Analysis


  
A Response to the Campaign Against Palestinian Peace Advocate Sari Nusseibeh
An Americans for Peace Now White Paper

By Gidon D. Remba, President, Chicago Peace Now
September 30, 2002

Nusseibeh's critics employ the tried-and-true tactics of calumny: they cite selectively from Nusseibeh's public comments, ignoring a mountain of counter-evidence, while peddling tendentious or downright misleading interpretations of the quotations they offer. They recycle unproven, false allegations without questioning their reliability. Why defame Sari Nusseibeh? A successful new peace initiative is dangerous to radicals on both sides. It would compel Jewish extremists who support the Israeli settler movement to confront the inevitable need for a Palestinian-Israeli territorial compromise: two states for two peoples living in peace, a state of Palestine on the West Bank and Gaza for the Palestinian people, and a Jewish state of Israel. It would require Palestinian radicals to accept the legitimacy of Israel as a Jewish state, and to devise a just solution to the refugee problem within a two-state framework. The radical Jewish right is able to keep such proposals off the agenda so long as they can convince Americans and Israelis that there is no Palestinian peace partner. As a leading Palestinian moderate and peace advocate, Sari Nusseibeh's defamation is essential for the triumph of the ultras. We offer here a point-by-point rebuttal to the misrepresentations of Nusseibeh's courageous work for Palestinian-Israeli peace which have been circulated by his critics.
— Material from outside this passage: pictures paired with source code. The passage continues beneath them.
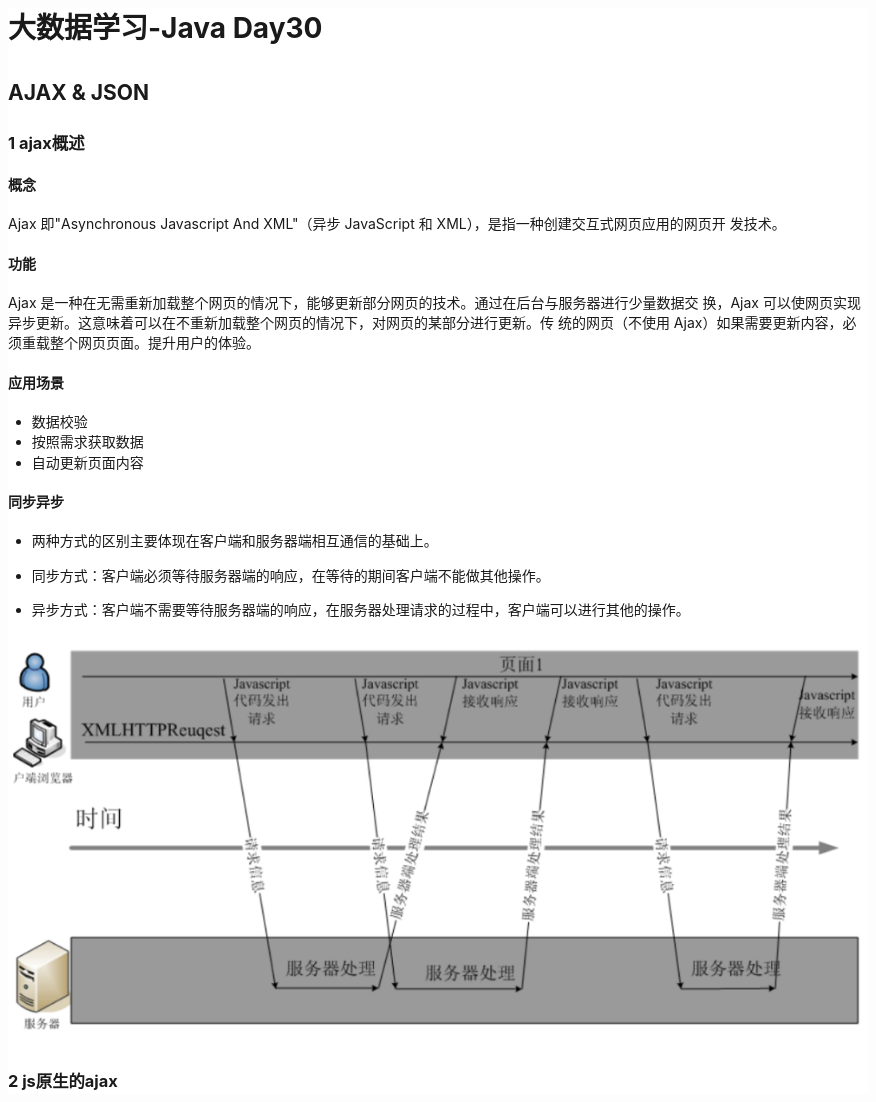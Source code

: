 # 大数据学习-Java Day30

##   AJAX & JSON  

### 1 ajax概述

#### 概念

 Ajax 即"Asynchronous Javascript And XML"（异步 JavaScript 和 XML），是指一种创建交互式网页应用的网页开 发技术。 

#### 功能

 Ajax 是一种在无需重新加载整个网页的情况下，能够更新部分网页的技术。通过在后台与服务器进行少量数据交 换，Ajax 可以使网页实现异步更新。这意味着可以在不重新加载整个网页的情况下，对网页的某部分进行更新。传 统的网页（不使用 Ajax）如果需要更新内容，必须重载整个网页页面。提升用户的体验。 

#### 应用场景

-  数据校验 
- 按照需求获取数据 
- 自动更新页面内容  

#### 同步异步

-  两种方式的区别主要体现在客户端和服务器端相互通信的基础上。 

  -  同步方式：客户端必须等待服务器端的响应，在等待的期间客户端不能做其他操作。 
  -  异步方式：客户端不需要等待服务器端的响应，在服务器处理请求的过程中，客户端可以进行其他的操作。 

  ![](./picture/day31/同步异步.png)

### 2  js原生的ajax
MYTH: Sari Nusseibeh is a wolf in sheep's clothing, using moderate language in English when speaking to the Western press, "while supporting terrorism and anticipating Israel's destruction" when speaking "in Arabic." (1)

FACT: Nusseibeh's Appeal to Stop Suicide Attacks: Among his many efforts to persuade Palestinians to abandon suicide bombing, Nusseibeh authored a major "Appeal" published on June 21 this year in the Arabic-language newspaper Al Quds calling on Palestinians to cease all attacks on civilians in Israel. The appeal, which was eventually signed by 650 prominent Palestinians, noted that such attacks "augment hatred between the Palestinian and Israeli peoples" and "kill all possibility for the two peoples to live in peace side by side in two neighboring countries."

FACT: The Nusseibeh-Ayalon Agreement: On September 3rd this year, the Israeli newspaper Ha'aretz published the Nusseibeh-Ayalon Agreement, a historic statement of basic principles for resolving the Palestinian-Israeli conflict written by Nusseibeh and Ami Ayalon, former chief of Israel's Shin Bet security service. The Agreement provides for an unequivocal Palestinian recognition of Israel as the Jewish state, a complete renunciation of the demand for a "right of refugee return" for Palestinians to Israel, and demilitarization for the Palestinian state. The proposed agreement is to be entered into between the Palestinian people and the Jewish people, each recognizing the other's historic rights to the same land, while accepting the need for a historic compromise, resulting in two states for two peoples. Akiva Eldar reports in Ha'aretz (9/3/02) that Nusseibeh and Ayalon "plan a petition campaign to collect signatures supporting the document on the streets of Tel Aviv and Ramallah"—in Arabic and Hebrew.

FACT: The Palestinian-Israeli Coalition for Peace: Nusseibeh is one of the most senior Palestinians involved in writing the Joint Declaration for Peace issued in July 2001, an important call from leading Palestinian and Israeli peace advocates for an end to violence and a return to negotiations, and in organizing the Israeli-Palestinian Coalition for Peace.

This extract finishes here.